» **Exercise details**
Each line in the entries below that holds the string "pinyinscope" is to be listed.

» **Material provided**
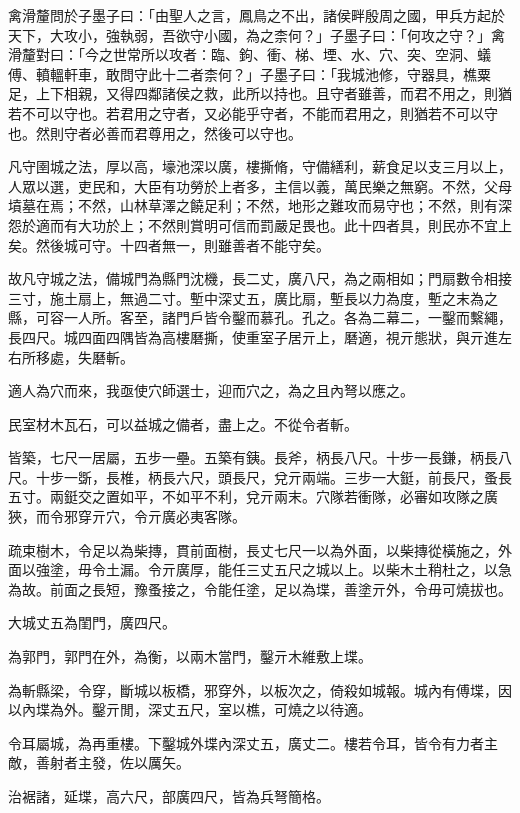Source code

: 
\begin{pinyinscope}
禽滑釐問於子墨子曰：「由聖人之言，鳳鳥之不出，諸侯畔殷周之國，甲兵方起於天下，大攻小，強執弱，吾欲守小國，為之柰何？」子墨子曰：「何攻之守？」禽滑釐對曰：「今之世常所以攻者：臨、鉤、衝、梯、堙、水、穴、突、空洞、蟻傅、轒轀軒車，敢問守此十二者柰何？」子墨子曰：「我城池修，守器具，樵粟足，上下相親，又得四鄰諸侯之救，此所以持也。且守者雖善，而君不用之，則猶若不可以守也。若君用之守者，又必能乎守者，不能而君用之，則猶若不可以守也。然則守者必善而君尊用之，然後可以守也。

凡守圉城之法，厚以高，壕池深以廣，樓撕脩，守備繕利，薪食足以支三月以上，人眾以選，吏民和，大臣有功勞於上者多，主信以義，萬民樂之無窮。不然，父母墳墓在焉；不然，山林草澤之饒足利；不然，地形之難攻而易守也；不然，則有深怨於適而有大功於上；不然則賞明可信而罰嚴足畏也。此十四者具，則民亦不宜上矣。然後城可守。十四者無一，則雖善者不能守矣。

故凡守城之法，備城門為縣門沈機，長二丈，廣八尺，為之兩相如；門扇數令相接三寸，施土扇上，無過二寸。塹中深丈五，廣比扇，塹長以力為度，塹之末為之縣，可容一人所。客至，諸門戶皆令鑿而慕孔。孔之。各為二幕二，一鑿而繫繩，長四尺。城四面四隅皆為高樓磿撕，使重室子居亓上，磿適，視亓態狀，與亓進左右所移處，失磿斬。

適人為穴而來，我亟使穴師選士，迎而穴之，為之且內弩以應之。

民室材木瓦石，可以益城之備者，盡上之。不從令者斬。

皆築，七尺一居屬，五步一壘。五築有銕。長斧，柄長八尺。十步一長鎌，柄長八尺。十步一斲，長椎，柄長六尺，頭長尺，兌亓兩端。三步一大鋌，前長尺，蚤長五寸。兩鋌交之置如平，不如平不利，兌亓兩末。穴隊若衝隊，必審如攻隊之廣狹，而令邪穿亓穴，令亓廣必夷客隊。

疏束樹木，令足以為柴摶，貫前面樹，長丈七尺一以為外面，以柴摶從橫施之，外面以強塗，毋令土漏。令亓廣厚，能任三丈五尺之城以上。以柴木土稍杜之，以急為故。前面之長短，豫蚤接之，令能任塗，足以為堞，善塗亓外，令毋可燒拔也。

大城丈五為閨門，廣四尺。

為郭門，郭門在外，為衡，以兩木當門，鑿亓木維敷上堞。

為斬縣梁，令穿，斷城以板橋，邪穿外，以板次之，倚殺如城報。城內有傅堞，因以內堞為外。鑿亓閒，深丈五尺，室以樵，可燒之以待適。

令耳屬城，為再重樓。下鑿城外堞內深丈五，廣丈二。樓若令耳，皆令有力者主敵，善射者主發，佐以厲矢。

治裾諸，延堞，高六尺，部廣四尺，皆為兵弩簡格。


\end{pinyinscope}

» **Output for this task**
\begin{pinyinscope}
\end{pinyinscope}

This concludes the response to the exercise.